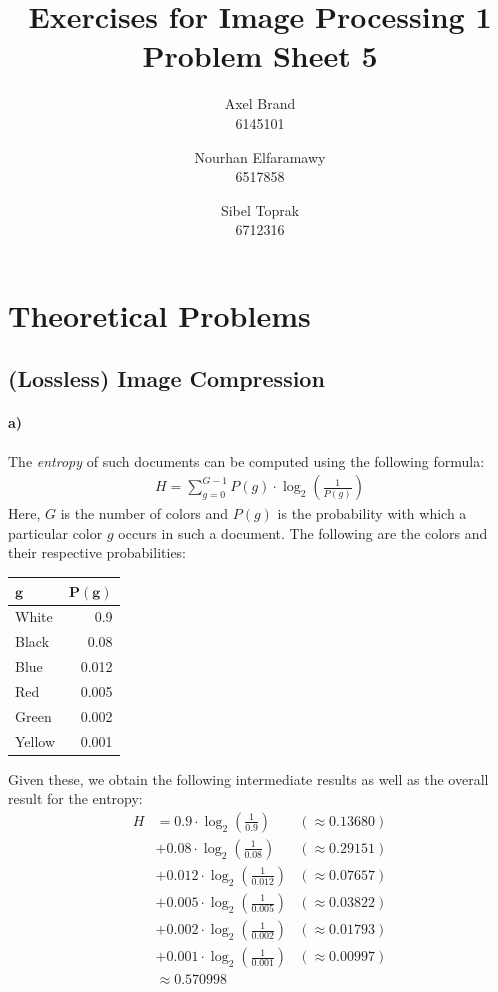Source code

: \documentclass[a4paper,twocolumn]{article}
\title{\textbf{Exercises for Image Processing 1}\\Problem Sheet 5}
\author{Axel Brand\\6145101 \and Nourhan Elfaramawy\\6517858 \and Sibel Toprak\\6712316}
\begin{document}
	\maketitle
	
	\section{Theoretical Problems}
	
	\subsection{(Lossless) Image Compression}
	
	\paragraph{a)} %
	The \textit{entropy} of such documents can be computed using the following formula:
	\begin{align*}
	H = \sum_{g=0}^{G-1} P(g) \cdot \log_{2}\left(\frac{1}{P(g)}\right)
	\end{align*}
	Here, $G$ is the number of colors and $P(g)$ is the probability with which a particular color $g$ occurs in such a document. The following are the colors and their respective probabilities:
	\begin{center}
		\begin{tabular}{l r}
			$\mathbf{g}$ & $\mathbf{P(g)}$ \\
			\hline
			White  & 0.9   \\
			Black  & 0.08  \\
			Blue   & 0.012 \\
			Red    & 0.005 \\
			Green  & 0.002 \\
			Yellow & 0.001 \\
		\end{tabular}
	\end{center}
	Given these, we obtain the following intermediate results as well as the overall result for the entropy:
	\begin{align*}
	H
	&= 0.9 \cdot \log_{2}\left(\frac{1}{0.9}\right)
	&(\approx 0.13680) \\
	&+ 0.08 \cdot \log_{2}\left(\frac{1}{0.08}\right)
	&(\approx 0.29151) \\
	&+ 0.012 \cdot \log_{2}\left(\frac{1}{0.012}\right)
	&(\approx 0.07657) \\
	&+ 0.005 \cdot \log_{2}\left(\frac{1}{0.005}\right)
	&(\approx 0.03822) \\
	&+ 0.002 \cdot \log_{2}\left(\frac{1}{0.002}\right)
	&(\approx 0.01793) \\
	&+ 0.001 \cdot \log_{2}\left(\frac{1}{0.001}\right)
	&(\approx 0.00997) \\
	&\approx 0.570998
	\end{align*}
	
\end{document}
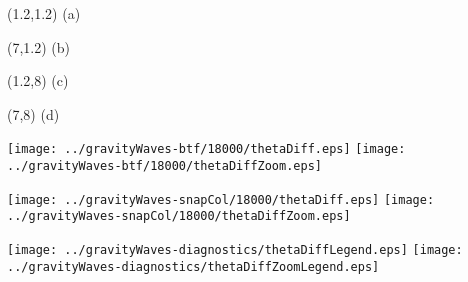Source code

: \documentclass{article}
\begin{document}
\TPMargin{3pt}
\begin{textblock}{0.75}(1.2,1.2)
\normalsize
\centering
(a)
\end{textblock}
\begin{textblock}{0.75}(7,1.2)
\normalsize
\centering
(b)
\end{textblock}
\begin{textblock}{0.75}(1.2,8)
\normalsize
\centering
(c)
\end{textblock}
\begin{textblock}{0.75}(7,8)
\normalsize
\centering
(d)
\end{textblock}
\texttt{[image: ../gravityWaves-btf/18000/thetaDiff.eps]}
\hspace{0.1in}
\texttt{[image: ../gravityWaves-btf/18000/thetaDiffZoom.eps]}
\vspace*{0.1in}

\texttt{[image: ../gravityWaves-snapCol/18000/thetaDiff.eps]}
\hspace{0.1in}
\texttt{[image: ../gravityWaves-snapCol/18000/thetaDiffZoom.eps]}
\vspace*{0.1in}

\texttt{[image: ../gravityWaves-diagnostics/thetaDiffLegend.eps]}
\hspace{0.2in}
\texttt{[image: ../gravityWaves-diagnostics/thetaDiffZoomLegend.eps]}
\end{document}
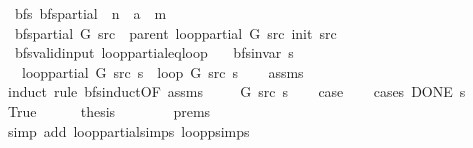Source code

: \begin{isabellebody}
\isanewline
{}\isamarkupfalse%
\ {\isacharparenleft}{\kern0pt}\ bfs{\isacharparenright}{\kern0pt}\ bfs{\isacharunderscore}{\kern0pt}partial\ {\isacharcolon}{\kern0pt}{\isacharcolon}{\kern0pt}\ {\isachardoublequoteopen}{\isacharprime}{\kern0pt}n\ {\isasymRightarrow}\ {\isacharprime}{\kern0pt}a\ {\isasymRightarrow}\ {\isacharprime}{\kern0pt}m{\isachardoublequoteclose}\ \isanewline
\ \ {\isachardoublequoteopen}bfs{\isacharunderscore}{\kern0pt}partial\ G\ src\ {\isasymequiv}\ parent\ {\isacharparenleft}{\kern0pt}loop{\isacharunderscore}{\kern0pt}partial\ G\ src\ {\isacharparenleft}{\kern0pt}init\ src{\isacharparenright}{\kern0pt}{\isacharparenright}{\kern0pt}{\isachardoublequoteclose}\isanewline
\isanewline
{}\isamarkupfalse%
\ {\isacharparenleft}{\kern0pt}\ bfs{\isacharunderscore}{\kern0pt}valid{\isacharunderscore}{\kern0pt}input{\isacharparenright}{\kern0pt}\ loop{\isacharunderscore}{\kern0pt}partial{\isacharunderscore}{\kern0pt}eq{\isacharunderscore}{\kern0pt}loop{\isacharcolon}{\kern0pt}\isanewline
\ \ \ {\isachardoublequoteopen}bfs{\isacharunderscore}{\kern0pt}invar{\isacharprime}{\kern0pt}{\isacharprime}{\kern0pt}\ s{\isachardoublequoteclose}\isanewline
\ \ \ {\isachardoublequoteopen}loop{\isacharunderscore}{\kern0pt}partial\ G\ src\ s\ {\isacharequal}{\kern0pt}\ loop\ G\ src\ s{\isachardoublequoteclose}\isanewline
%
\isadelimproof
\ \ %
\endisadelimproof
%
\isatagproof
{}\isamarkupfalse%
\ assms\isanewline
{}\isamarkupfalse%
\ {\isacharparenleft}{\kern0pt}induct\ rule{\isacharcolon}{\kern0pt}\ bfs{\isacharunderscore}{\kern0pt}induct{\isacharbrackleft}{\kern0pt}OF\ assms{\isacharbrackright}{\kern0pt}{\isacharparenright}{\kern0pt}\isanewline
\ \ \isamarkupfalse%
\ {\isacharparenleft}{\kern0pt}{}\ G\ src\ s{\isacharparenright}{\kern0pt}\isanewline
\ \ \isamarkupfalse%
\ {\isacharquery}{\kern0pt}case\isanewline
\ \ \isamarkupfalse%
\ {\isacharparenleft}{\kern0pt}cases\ {\isachardoublequoteopen}DONE\ s{\isachardoublequoteclose}{\isacharparenright}{\kern0pt}\isanewline
\ \ \ \ \isamarkupfalse%
\ True\isanewline
\ \ \ \ \isamarkupfalse%
\ {\isacharquery}{\kern0pt}thesis\isanewline
\ \ \ \ \ \ \isamarkupfalse%
\ {\isachardoublequoteopen}{}{\isachardot}{\kern0pt}prems{\isachardoublequoteclose}\isanewline
\ \ \ \ \ \ \isamarkupfalse%
\ {\isacharparenleft}{\kern0pt}simp\ add{\isacharcolon}{\kern0pt}\ loop{\isacharunderscore}{\kern0pt}partial{\isachardot}{\kern0pt}simps\ loop{\isacharunderscore}{\kern0pt}psimps{\isacharparenright}{\kern0pt}\isanewline

\end{isabellebody}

### Exercise aim
Your answer should consist of the lines from the listing that hold the word "following".

### Task answer
	The \textit{entropy} of such documents can be computed using the following formula:
	Here, $G$ is the number of colors and $P(g)$ is the probability with which a particular color $g$ occurs in such a document. The following are the colors and their respective probabilities:
	Given these, we obtain the following intermediate results as well as the overall result for the entropy:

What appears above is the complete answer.